[DATASET CONTENT — start]

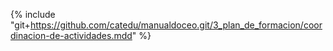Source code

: {% include "git+https://github.com/catedu/manualdoceo.git/3_plan_de_formacion/coordinacion-de-actividades.mdd" %}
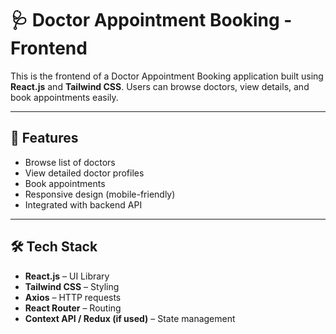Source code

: # 🩺 Doctor Appointment Booking - Frontend

This is the frontend of a Doctor Appointment Booking application built using **React.js** and **Tailwind CSS**. Users can browse doctors, view details, and book appointments easily.



---

## 🚀 Features

- Browse list of doctors
- View detailed doctor profiles
- Book appointments
- Responsive design (mobile-friendly)
- Integrated with backend API

---

## 🛠️ Tech Stack

- **React.js** – UI Library
- **Tailwind CSS** – Styling
- **Axios** – HTTP requests
- **React Router** – Routing
- **Context API / Redux (if used)** – State management


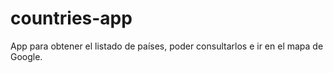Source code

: # countries-app
App para obtener el listado de países, poder consultarlos e ir en el mapa de Google.  
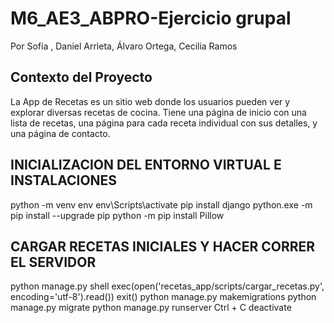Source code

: # M6_AE3_ABPRO-Ejercicio grupal
Por Sofía , Daniel Arrieta, Álvaro Ortega, Cecilia Ramos

## Contexto del Proyecto

La App de Recetas es un sitio web donde los usuarios pueden ver y explorar diversas recetas de cocina. Tiene una página de inicio con una lista de recetas, una página para cada receta individual con sus detalles, y una página de contacto.

## INICIALIZACION DEL ENTORNO VIRTUAL E INSTALACIONES

python -m venv env
env\Scripts\activate
pip install django
python.exe -m pip install --upgrade pip
python -m pip install Pillow


## CARGAR RECETAS INICIALES Y HACER CORRER EL SERVIDOR

python manage.py shell
exec(open('recetas_app/scripts/cargar_recetas.py', encoding='utf-8').read())
exit()
python manage.py makemigrations
python manage.py migrate
python manage.py runserver
Ctrl + C
deactivate
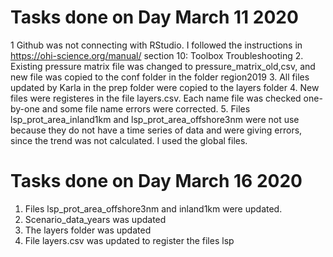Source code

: # Tasks done on Day March 11 2020
1  Github was not connecting with RStudio. I followed the instructions in <https://ohi-science.org/manual/> section 10: Toolbox Troubleshooting
2. Existing pressure matrix file was changed to pressure_matrix_old,csv, and new file was copied to the conf folder in the folder region2019
3. All files updated by Karla in the prep folder were copied to the layers folder
4. New files were registeres in the file layers.csv. Each name file was checked one-by-one and some file name errors were corrected.
5. Files lsp_prot_area_inland1km and lsp_prot_area_offshore3nm were not use because they do not have a time series of data and were giving errors, since the trend was not calculated. I used the global files.

# Tasks done on Day March 16 2020
1. Files lsp_prot_area_offshore3nm and inland1km were updated.
2. Scenario_data_years was updated
3. The layers folder was updated
4. File layers.csv was updated to register the files lsp 
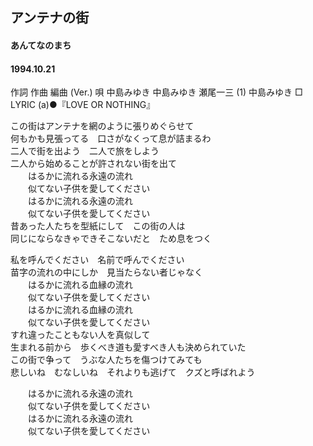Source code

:## アンテナの街
####  あんてなのまち
####  1994.10.21


作詞  作曲  編曲 (Ver.)   唄
中島みゆき   中島みゆき   瀬尾一三 (1)
中島みゆき
□ LYRIC (a)●『LOVE OR NOTHING』

この街はアンテナを網のように張りめぐらせて   
何もかも見張ってる　口さがなくって息が詰まるわ   
二人で街を出よう　二人で旅をしよう   
二人から始めることが許されない街を出て   
　　はるかに流れる永遠の流れ   
　　似てない子供を愛してください   
　　はるかに流れる永遠の流れ   
　　似てない子供を愛してください   
昔あった人たちを型紙にして　この街の人は   
同じにならなきゃできそこないだと　ため息をつく   
   
私を呼んでください　名前で呼んでください   
苗字の流れの中にしか　見当たらない者じゃなく   
　　はるかに流れる血縁の流れ   
　　似てない子供を愛してください   
　　はるかに流れる血縁の流れ   
　　似てない子供を愛してください   
すれ違ったこともない人を真似して   
生まれる前から　歩くべき道も愛すべき人も決められていた   
この街で争って　うぶな人たちを傷つけてみても   
悲しいね　むなしいね　それよりも逃げて　クズと呼ばれよう   
   
　　はるかに流れる永遠の流れ   
　　似てない子供を愛してください   
　　はるかに流れる永遠の流れ   
　　似てない子供を愛してください   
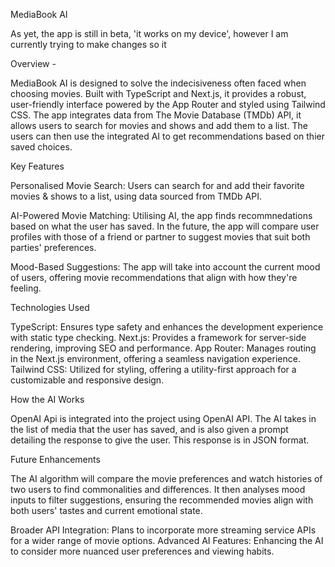 MediaBook AI

As yet, the app is still in beta, 'it works on my device', however I am currently trying to make changes so it

Overview -


MediaBook AI is designed to solve the indecisiveness often faced when choosing movies. Built with TypeScript and Next.js, it provides a robust, user-friendly interface powered by the App Router and styled using Tailwind CSS. The app integrates data from The Movie Database (TMDb) API, it allows users to search for  movies and shows and add them to a list. The users can then use the integrated AI to get recommendations based on thier saved choices.

Key Features

Personalised Movie Search: Users can search for and add their favorite movies & shows to a list, using data sourced from TMDb API.

AI-Powered Movie Matching: Utilising AI, the app finds recommnedations based on what the user has saved. In the future, the app will compare user profiles with those of a friend or partner to suggest movies that suit both parties' preferences.

Mood-Based Suggestions: The app will take into account the current mood of users, offering movie recommendations that align with how they're feeling.

Technologies Used

TypeScript: Ensures type safety and enhances the development experience with static type checking. Next.js: Provides a framework for server-side rendering, improving SEO and performance. App Router: Manages routing in the Next.js environment, offering a seamless navigation experience. Tailwind CSS: Utilized for styling, offering a utility-first approach for a customizable and responsive design.


How the AI Works

OpenAI Api is integrated into the project using OpenAI API. The AI takes in the list of media that the user has saved, and is also given a prompt detailing the response to give the user. This response is in JSON format.


Future Enhancements 

The AI algorithm will compare the movie preferences and watch histories of two users to find commonalities and differences. It then analyses mood inputs to filter suggestions, ensuring the recommended movies align with both users' tastes and current emotional state.

Broader API Integration: Plans to incorporate more streaming service APIs for a wider range of movie options. Advanced AI Features: Enhancing the AI to consider more nuanced user preferences and viewing habits.
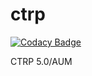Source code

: # ctrp

[![Codacy Badge](https://api.codacy.com/project/badge/Grade/bb997438efcd4740ac6cf6b06d624358)](https://www.codacy.com/app/FNLCR/ctrp_2?utm_source=github.com&utm_medium=referral&utm_content=hannamark/ctrp&utm_campaign=badger)

CTRP 5.0/AUM
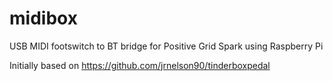 # midibox
USB MIDI footswitch to BT bridge for Positive Grid Spark using Raspberry Pi

Initially based on https://github.com/jrnelson90/tinderboxpedal
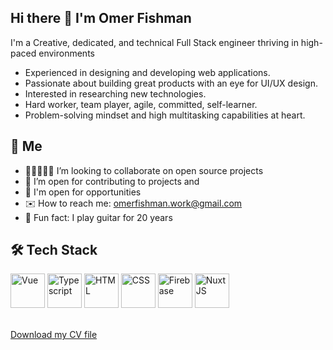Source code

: ## Hi there 👋 I'm Omer Fishman
I'm a Creative, dedicated, and technical Full Stack engineer thriving in high-paced environments

- Experienced in designing and developing web applications.
- Passionate about building great products with an eye for UI/UX design.
- Interested in researching new technologies.
- Hard worker, team player, agile, committed, self-learner.
- Problem-solving mindset and high multitasking capabilities at heart.


## 🤠 Me
- 👨🏼‍🤝‍👨🏽 I’m looking to collaborate on open source projects
- 💼 I’m open for contributing to projects and
- 🤔 I'm open for opportunities
- ✉️ How to reach me: omerfishman.work@gmail.com
- 🎸 Fun fact: I play guitar for 20 years


## 🛠 Tech Stack
<p>
  <img alt="Vue" title="Vue" height="55" src="https://upload.wikimedia.org/wikipedia/commons/thumb/9/95/Vue.js_Logo_2.svg/2367px-Vue.js_Logo_2.svg.png">
  <img alt="Typescript" title="Typescript" height="55" src="https://upload.wikimedia.org/wikipedia/commons/thumb/4/4c/Typescript_logo_2020.svg/1200px-Typescript_logo_2020.svg.png">
  <img alt="HTML" title="HTML" height="55" src="https://upload.wikimedia.org/wikipedia/commons/thumb/3/38/HTML5_Badge.svg/1200px-HTML5_Badge.svg.png">
  <img alt="CSS" title="CSS" height="55" src="https://camo.githubusercontent.com/edc736634dd35b0f4008e2f7db456136b9fc0e1e7a4078bb72c7352b1bdf8a7e/68747470733a2f2f776f726c64766563746f726c6f676f2e636f6d2f6c6f676f732f6373732d332e737667">
  <img alt="Firebase" title="Firebase" height="55" src="https://cdn.freebiesupply.com/logos/large/2x/firebase-1-logo-png-transparent.png">
  <img alt="NuxtJS" title="NuxtJS" height="55" src="https://upload.wikimedia.org/wikipedia/commons/thumb/a/ae/Nuxt_logo.svg/2560px-Nuxt_logo.svg.png">
</p>

<br/>
<a href="https://github.com/yhamry/yhamry/blob/main/Omer%20Fishman%20CV.pdf" download>Download my CV file</a>
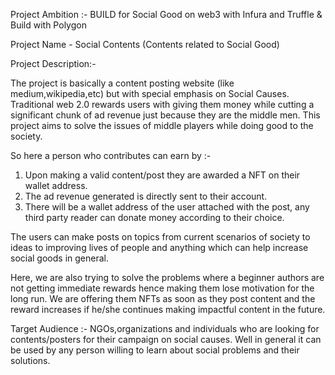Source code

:Project Ambition :- BUILD for Social Good on web3 with Infura and Truffle & Build with Polygon


Project Name - Social Contents (Contents related to Social Good)

Project Description:-

The project is basically a content posting website (like medium,wikipedia,etc) but with special emphasis on Social Causes. Traditional web 2.0 rewards users with giving them money while cutting a significant chunk of ad revenue just because they are the middle men. This project aims to solve the issues of middle players while doing good to the society. 

So here a person who contributes can earn by :- 
1. Upon making a valid content/post they are awarded a NFT on their wallet address.
2. The ad revenue generated is directly sent to their account.
3. There will be a wallet address of the user attached with the post, any third party reader can donate money according to their choice.

The users can make posts on topics from current scenarios of society to ideas to improving lives of people and anything which can help increase social goods in general.

Here, we are also trying to solve the problems where a beginner authors are not getting immediate rewards hence making them lose motivation for the long run. We are offering them NFTs as soon as they post content and the reward increases if he/she continues making impactful content in the future.



Target Audience :- NGOs,organizations and individuals who are looking for contents/posters for their campaign on social causes. Well in general it can be used by any person willing to learn about social problems and their solutions.
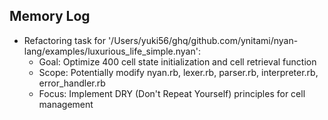 ## Memory Log

- Refactoring task for '/Users/yuki56/ghq/github.com/ynitami/nyan-lang/examples/luxurious_life_simple.nyan':
  * Goal: Optimize 400 cell state initialization and cell retrieval function
  * Scope: Potentially modify nyan.rb, lexer.rb, parser.rb, interpreter.rb, error_handler.rb
  * Focus: Implement DRY (Don't Repeat Yourself) principles for cell management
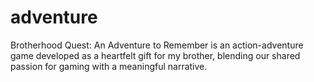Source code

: # adventure
Brotherhood Quest: An Adventure to Remember is an action-adventure game developed as a heartfelt gift for my brother, blending our shared passion for gaming with a meaningful narrative.
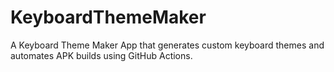 # KeyboardThemeMaker
A Keyboard Theme Maker App that generates custom keyboard themes and automates APK builds using GitHub Actions.
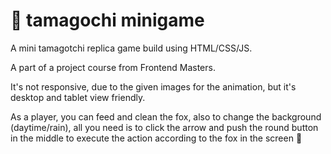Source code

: # 🦊 tamagochi minigame
A mini tamagotchi replica game build using HTML/CSS/JS.

A part of a project course from Frontend Masters.

It's not responsive, due to the given images for the animation, but it's desktop and tablet view friendly.

As a player, you can feed and clean the fox, also to change the background (daytime/rain), all you need is to click the arrow and push the round button in the middle to execute the action according to the fox in the screen 🦊
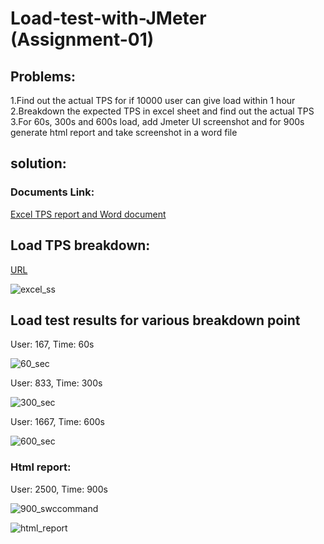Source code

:# Load-test-with-JMeter (Assignment-01) 
## Problems:  
1.Find out the actual TPS for if 10000 user can give load within 1 hour  
2.Breakdown the expected TPS in excel sheet and find out the actual TPS  
3.For 60s, 300s and 600s load, add Jmeter UI screenshot and for 900s generate html report and take screenshot in a word file  

## solution:
### Documents Link:

[Excel TPS report and Word document](https://github.com/imran3006/Load-test-with-JMeter/tree/main/Resources)    

## Load TPS breakdown:  

[URL](https://demoqa.com/BookStore/v1/Books)


![excel_ss](https://user-images.githubusercontent.com/62753355/175831904-079176f5-1cba-450a-aa4a-08e64ca7b7b4.PNG)  

## Load test results for various breakdown point    
User: 167, Time: 60s 

![60_sec](https://user-images.githubusercontent.com/62753355/175832014-e4524331-1875-4fc0-847e-889818b0378e.PNG)  

User: 833, Time: 300s 

![300_sec](https://user-images.githubusercontent.com/62753355/175832033-3164a904-4b20-49c6-8be1-055fd6e1109f.PNG) 

User: 1667, Time: 600s


![600_sec](https://user-images.githubusercontent.com/62753355/175832045-f318f960-abad-4a0f-8da1-87d4b21cbeb6.PNG) 

### Html report:    

User: 2500, Time: 900s  

![900_swccommand](https://user-images.githubusercontent.com/62753355/175832081-806cdc50-f0a1-4b86-be94-8b6b52b5128c.PNG)    


![html_report](https://user-images.githubusercontent.com/62753355/175832096-6c2686d8-325c-4416-9ad1-88960eddb1c5.PNG)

[DATASET CONTENT — finish]

## HOW TO COMPLETE THIS TASK
Lines holding the word "Tasks" in the entries above are the ones to pull out. Copy them all.

## TASK RESULT
: # Tasks done on Day March 11 2020
# Tasks done on Day March 16 2020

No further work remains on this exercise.